Copyright 1999 Phoenix Newspapers, Inc.   
THE ARIZONA 
REPUBLIC 
September 29, 1999 Wednesday, Final Chaser 
SECTION: VALLEY AND STATE; Pg. B1 
LENGTH: 606 words 
HEADLINE: 
KIDS HOSPITAL TOLD TO GET OWN FACILITY; 
SHARING SITE WITH SAMARITAN IMPERILS 
FEDERAL FUNDS, U.S. SAYS 
BYLINE: By Jodie Snyder, The 
Arizona Republic 
BODY: 
Phoenix Children's Hospital, 
which treats the Valley's sickest children, is facing its own critical issue: 
Federal officials say it must build its own facility or risk losing federal 
funds. 
For 16 years, the Valley's only children's hospital has sought to 
build its own facility while operating out of two floors of Good Samaritan 
Regional Medical Center Now, the U.S. Health Care Financing Administration, 
overseer of the Medicare and Medicaid programs, has said it's time to act. 

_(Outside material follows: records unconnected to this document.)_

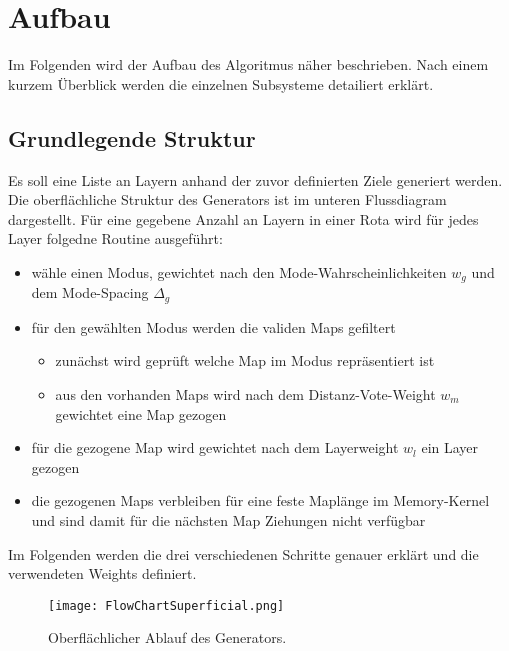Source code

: \section{Aufbau}
    Im Folgenden wird der Aufbau des Algoritmus näher beschrieben. 
    Nach einem kurzem Überblick werden die einzelnen Subsysteme detailiert erklärt.
    \subsection{Grundlegende Struktur}
    Es soll eine Liste an Layern anhand der zuvor definierten Ziele generiert werden.
    Die oberflächliche Struktur des Generators ist im unteren Flussdiagram dargestellt. 
    Für eine gegebene Anzahl an Layern in einer Rota wird für jedes Layer folgedne Routine ausgeführt:
    \begin{itemize}
        \item wähle einen Modus, gewichtet nach den Mode-Wahrscheinlichkeiten $w_g$ und dem Mode-Spacing $\Delta_g$
        \item für den gewählten Modus werden die validen Maps gefiltert
        \begin{itemize}
            \item zunächst wird geprüft welche Map im Modus repräsentiert ist
            \item aus den vorhanden Maps wird nach dem Distanz-Vote-Weight $w_m$ gewichtet eine Map gezogen
        \end{itemize}
        \item für die gezogene Map wird gewichtet nach dem Layerweight $w_l$ ein Layer gezogen
        \item die gezogenen Maps verbleiben für eine feste Maplänge im Memory-Kernel und sind damit für die nächsten Map Ziehungen nicht verfügbar
    \end{itemize}
    Im Folgenden werden die drei verschiedenen Schritte genauer erklärt und die verwendeten Weights definiert. 
    \begin{figure}[htbp]
        \centering
        \texttt{[image: FlowChartSuperficial.png]}
        \caption{Oberflächlicher Ablauf des Generators.}
    \end{figure}

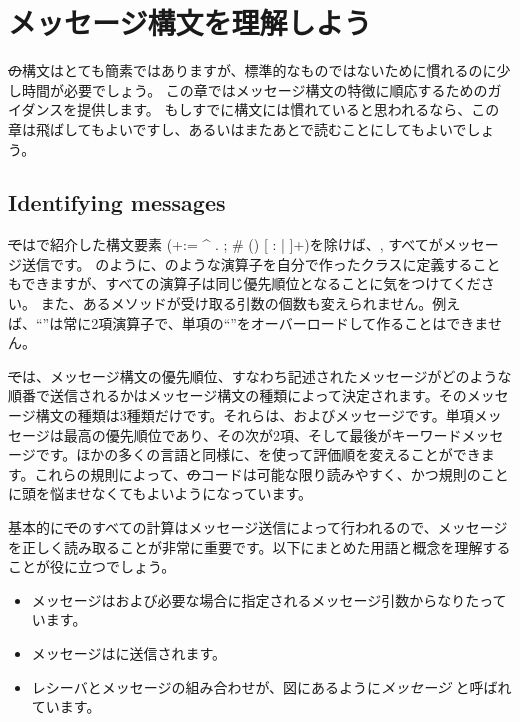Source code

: \documentclass[a4paper,10pt,twoside]{book}
\begin{document}
	\renewcommand{\nnbb}[2]{} %
	\sloppy
\fi
\chapter{メッセージ構文を理解しよう}

\st の構文はとても簡素ではありますが、標準的なものではないために慣れるのに少し時間が必要でしょう。
この章ではメッセージ構文の特徴に順応するためのガイダンスを提供します。
もしすでに構文には慣れていると思われるなら、この章は飛ばしてもよいですし、あるいはまたあとで読むことにしてもよいでしょう。

\section{Identifying messages}

\st ではで紹介した構文要素 (\ct+:= ^ . ; # () {} [ : | ]+)を除けば、, すべてがメッセージ送信です。
のように、\ct{+}のような演算子を自分で作ったクラスに定義することもできますが、すべての演算子は同じ優先順位となることに気をつけてください。
また、あるメソッドが受け取る引数の個数も変えられません。例えば、``\ct{-}''は常に2項演算子で、単項の``\ct{-}''をオーバーロードして作ることはできません。

\st では、メッセージ構文の優先順位、すなわち記述されたメッセージがどのような順番で送信されるかはメッセージ構文の種類によって決定されます。そのメッセージ構文の種類は3種類だけです。それらは、およびメッセージです。単項メッセージは最高の優先順位であり、その次が2項、そして最後がキーワードメッセージです。ほかの多くの言語と同様に、を使って評価順を変えることができます。これらの規則によって、\st のコードは可能な限り読みやすく、かつ規則のことに頭を悩ませなくてもよいようになっています。

基本的に\st でのすべての計算はメッセージ送信によって行われるので、メッセージを正しく読み取ることが非常に重要です。以下にまとめた用語と概念を理解することが役に立つでしょう。

\begin{itemize}
  \item メッセージはおよび必要な場合に指定されるメッセージ引数からなりたっています。
  \item メッセージはに送信されます。
  \item レシーバとメッセージの組み合わせが、図にあるように\emph{メッセージ} と呼ばれています。
\end{itemize}
\end{document}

The hospital will soon receive HCFA's timetable, which calls for the new 
facility to be finished by mid-2001, said Burl Stamp, Phoenix Children's chief 
executive officer. 
Meanwhile, Phoenix Children's is negotiating to buy 
Phoenix Regional Medical Center, a 290-bed hospital at 20th Street and Thomas 
Road. 
The issue in question is how Phoenix Children's is being 
reimbursed by the federal government. 
Since 1983, Phoenix Children's has 
rented space and services from Good Samaritan because it couldn't afford to 
build its own hospital. It also has sent in its financial records to the federal 
government with Samaritan's financial records. 
Phoenix Children's 
officials said they've done this, with federal approval, because it was the only 
way it could get reimbursed for treating indigent children through Medicaid 
programs. 
Such cost reports are used by the government to determine 
whether it paid hospitals the right amount to treat Medicare patients. In recent 
years, the reports have also played an increasingly larger role in fraud 
investigations. Federal officials, for example, last year zeroed in on 
Columbia/HCA executives for falsifying Medicare cost reports. 
Stamp said 
no one has raised the issue of fraud, nor has anyone asked Phoenix Children's to 
pay back any money. 
Nor has anyone asked Samaritan about fraud or 
paybacks, Samaritan spokesman Dan Green said Tuesday. 
The cost reports 
also help determine how much money a hospital will get from the federal 
government for treating the poor. 
Because it combined Phoenix Children's 
finances with its own, Samaritan got $2.7 million more in Medicare 
disproportionate funds than it would have filing separately, Green said. 
However, he added, Samaritan had to cut $1 million from its 
graduate-medical education allocation because of the 
combination. 
Phoenix Children's, which gets the majority of Medicaid 
disproportionate funds, did not get any of the Medicare money. 
"PCH is 
fully aware of the disproportionate share that Samaritan gets," Green said. 
"They have never laid claim with respect to the disproportionate share issue. 
"We think it is appropriate, given the provision of the full array of 
ancillary services, that we receive the money." 
Stamp said HCFA approved 
Phoenix Children's arrangement with Samaritan. In fact, the arrangement 
continued for 15 years until state inspectors investigating an unrelated matter 
to Phoenix Children's raised questions about the hospital's Medicare status. 
HCFA told Samaritan officials that changes had to be made. 
"If 
HCFA approved this arrangement, it was in error," said Wayne Moon of HCFA in an 
August 1998 letter to Samaritan. 
HCFA representatives declined to 
discuss Phoenix Children's because of the agency's ongoing talks with the 
hospital, which started more than a year ago. At least twice during the 
discussions, HCFA threatened to cut off the hospital's federal funding, 
according to HCFA letters to Phoenix Children's. 
But Stamp said that if 
Phoenix Children's stays on the federal schedule, it can continue its current, 
and unusual, practice of filing cost reports until it moves into new facility.